The purpose of Memorial Day is to remember those who died while serving America in the military.
Specialist 6 Terry Yates was immersed in the carnage of the Vietnam War as a member of the U.S. Army. A helicopter medic, Yates witnessed the sacrifices soldiers made for their country on a daily basis – with many young men making the ultimate sacrifice and dying for America.
“The helicopters weren’t supposed to be on the ground for more than 60 seconds,” said Yates referring to rescue missions.
“We’d land and they would rush out of the jungle with the injured soldier and we’d take off as fast as we could. When we got airborne they’d always tell me, ‘Doc, don’t let me die.’ I would say you’re not going to die today.’”
Yates admits some soldiers sadly did not make it to the hospital.

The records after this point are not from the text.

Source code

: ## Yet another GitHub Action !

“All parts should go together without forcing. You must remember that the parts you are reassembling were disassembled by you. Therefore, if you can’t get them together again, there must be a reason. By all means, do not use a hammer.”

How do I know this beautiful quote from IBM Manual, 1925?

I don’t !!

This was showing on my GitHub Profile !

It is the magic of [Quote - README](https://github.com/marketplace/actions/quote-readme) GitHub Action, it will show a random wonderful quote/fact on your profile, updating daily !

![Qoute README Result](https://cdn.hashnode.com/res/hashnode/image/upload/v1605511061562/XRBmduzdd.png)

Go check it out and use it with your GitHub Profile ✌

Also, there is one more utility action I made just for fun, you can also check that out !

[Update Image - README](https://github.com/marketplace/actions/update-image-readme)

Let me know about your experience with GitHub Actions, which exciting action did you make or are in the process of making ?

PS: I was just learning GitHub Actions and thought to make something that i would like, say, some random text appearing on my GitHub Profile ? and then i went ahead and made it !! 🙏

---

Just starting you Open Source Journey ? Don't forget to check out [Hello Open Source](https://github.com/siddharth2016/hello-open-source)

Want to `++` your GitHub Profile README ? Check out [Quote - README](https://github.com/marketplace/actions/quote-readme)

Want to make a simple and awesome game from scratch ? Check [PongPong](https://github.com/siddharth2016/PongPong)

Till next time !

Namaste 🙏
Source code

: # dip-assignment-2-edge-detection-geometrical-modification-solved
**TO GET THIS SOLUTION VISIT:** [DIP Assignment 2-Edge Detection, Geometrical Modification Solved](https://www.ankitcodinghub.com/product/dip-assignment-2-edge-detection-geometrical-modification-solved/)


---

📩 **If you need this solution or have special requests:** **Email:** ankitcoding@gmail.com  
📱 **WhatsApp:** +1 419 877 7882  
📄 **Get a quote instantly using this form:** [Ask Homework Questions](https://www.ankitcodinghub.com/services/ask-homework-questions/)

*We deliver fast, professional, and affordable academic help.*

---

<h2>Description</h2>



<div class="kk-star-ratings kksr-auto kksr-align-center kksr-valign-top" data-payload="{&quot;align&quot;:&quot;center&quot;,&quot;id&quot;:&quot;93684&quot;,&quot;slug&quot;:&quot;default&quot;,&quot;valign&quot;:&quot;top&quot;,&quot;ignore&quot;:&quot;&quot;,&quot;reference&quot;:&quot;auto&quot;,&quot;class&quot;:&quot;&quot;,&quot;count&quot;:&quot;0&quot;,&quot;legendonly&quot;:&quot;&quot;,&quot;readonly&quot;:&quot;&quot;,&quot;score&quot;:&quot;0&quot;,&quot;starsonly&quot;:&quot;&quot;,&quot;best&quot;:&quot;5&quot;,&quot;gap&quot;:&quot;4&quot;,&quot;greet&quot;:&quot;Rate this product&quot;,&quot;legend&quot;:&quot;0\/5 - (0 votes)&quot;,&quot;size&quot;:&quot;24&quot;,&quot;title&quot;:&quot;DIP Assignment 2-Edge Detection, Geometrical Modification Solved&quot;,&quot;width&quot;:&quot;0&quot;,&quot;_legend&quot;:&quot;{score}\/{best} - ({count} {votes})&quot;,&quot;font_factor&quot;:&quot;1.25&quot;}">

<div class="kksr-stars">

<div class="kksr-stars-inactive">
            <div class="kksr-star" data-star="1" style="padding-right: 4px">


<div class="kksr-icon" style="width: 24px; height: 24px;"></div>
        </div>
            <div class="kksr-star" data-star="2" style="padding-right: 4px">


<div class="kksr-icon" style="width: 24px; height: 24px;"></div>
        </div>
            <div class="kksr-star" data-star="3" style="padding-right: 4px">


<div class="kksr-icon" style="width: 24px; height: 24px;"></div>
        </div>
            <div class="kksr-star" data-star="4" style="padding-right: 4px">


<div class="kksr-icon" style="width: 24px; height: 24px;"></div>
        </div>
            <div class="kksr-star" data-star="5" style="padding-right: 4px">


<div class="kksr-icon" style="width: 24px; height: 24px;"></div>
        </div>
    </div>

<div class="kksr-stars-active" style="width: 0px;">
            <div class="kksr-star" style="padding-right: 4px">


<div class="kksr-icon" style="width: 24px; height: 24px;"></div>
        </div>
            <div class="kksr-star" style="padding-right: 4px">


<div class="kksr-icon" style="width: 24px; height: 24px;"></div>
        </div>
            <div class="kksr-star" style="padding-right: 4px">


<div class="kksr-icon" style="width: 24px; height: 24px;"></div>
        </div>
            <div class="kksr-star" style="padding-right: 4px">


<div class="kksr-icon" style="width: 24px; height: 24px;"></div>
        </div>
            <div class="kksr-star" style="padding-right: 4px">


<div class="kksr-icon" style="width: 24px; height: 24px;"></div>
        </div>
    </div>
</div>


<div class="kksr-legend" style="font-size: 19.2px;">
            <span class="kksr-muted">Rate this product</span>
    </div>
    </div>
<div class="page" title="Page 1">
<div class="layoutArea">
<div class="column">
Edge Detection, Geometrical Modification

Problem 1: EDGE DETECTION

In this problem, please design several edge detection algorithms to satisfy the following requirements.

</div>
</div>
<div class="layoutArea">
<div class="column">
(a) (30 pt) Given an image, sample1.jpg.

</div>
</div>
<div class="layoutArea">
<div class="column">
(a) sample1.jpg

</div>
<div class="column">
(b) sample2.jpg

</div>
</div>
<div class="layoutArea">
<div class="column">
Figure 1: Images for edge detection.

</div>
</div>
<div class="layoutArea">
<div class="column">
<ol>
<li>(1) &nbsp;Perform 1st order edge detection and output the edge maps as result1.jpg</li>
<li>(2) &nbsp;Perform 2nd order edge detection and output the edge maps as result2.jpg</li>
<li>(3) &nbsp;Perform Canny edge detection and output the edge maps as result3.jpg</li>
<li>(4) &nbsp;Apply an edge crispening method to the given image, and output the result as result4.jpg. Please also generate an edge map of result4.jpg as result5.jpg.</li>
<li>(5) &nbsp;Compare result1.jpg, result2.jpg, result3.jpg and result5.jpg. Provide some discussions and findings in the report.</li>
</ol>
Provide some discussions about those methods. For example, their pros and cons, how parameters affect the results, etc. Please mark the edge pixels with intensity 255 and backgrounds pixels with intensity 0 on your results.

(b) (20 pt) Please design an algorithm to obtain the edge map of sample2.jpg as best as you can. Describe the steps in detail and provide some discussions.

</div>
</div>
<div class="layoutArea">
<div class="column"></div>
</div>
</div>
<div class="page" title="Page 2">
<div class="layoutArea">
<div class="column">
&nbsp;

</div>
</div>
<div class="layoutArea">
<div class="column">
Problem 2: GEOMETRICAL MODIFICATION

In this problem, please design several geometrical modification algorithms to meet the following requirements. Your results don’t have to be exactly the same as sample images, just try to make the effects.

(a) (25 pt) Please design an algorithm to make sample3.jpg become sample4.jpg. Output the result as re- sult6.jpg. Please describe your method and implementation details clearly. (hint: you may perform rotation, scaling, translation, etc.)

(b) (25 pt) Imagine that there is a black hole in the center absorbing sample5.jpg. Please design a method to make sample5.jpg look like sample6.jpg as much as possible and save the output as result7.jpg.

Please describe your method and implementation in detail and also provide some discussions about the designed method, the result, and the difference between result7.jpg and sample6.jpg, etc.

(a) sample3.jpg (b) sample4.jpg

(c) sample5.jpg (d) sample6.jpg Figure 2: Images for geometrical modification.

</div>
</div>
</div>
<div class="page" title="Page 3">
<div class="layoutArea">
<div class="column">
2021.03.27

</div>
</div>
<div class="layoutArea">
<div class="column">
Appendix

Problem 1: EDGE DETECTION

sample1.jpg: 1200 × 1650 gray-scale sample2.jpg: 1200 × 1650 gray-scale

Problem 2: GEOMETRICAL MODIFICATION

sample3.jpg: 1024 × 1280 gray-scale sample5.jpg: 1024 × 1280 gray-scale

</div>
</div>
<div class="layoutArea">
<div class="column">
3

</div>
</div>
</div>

“It was especially bad if they threw two soldiers in the helicopter,” said Yates. “It was just me as one medic and I’d have to care for two soldiers at the same time. We lost a couple in the helicopter. Sometimes they were just too shot up.”
Yates, a Lebanon resident, will be the keynote speaker at Warren County’s annual Memorial Day ceremony at the airport. Start time is 8 a.m.
Yates served in the Army from 1968 to 1971 and served a full year in Vietnam from July 1969 to July 1970. U.S. Army helicopters in Vietnam were under constant fire. Specialist Yates said he was well aware any mission could be his last. He said his helicopter only crashed once and that was due to running out of gas about 50 feet off the ground.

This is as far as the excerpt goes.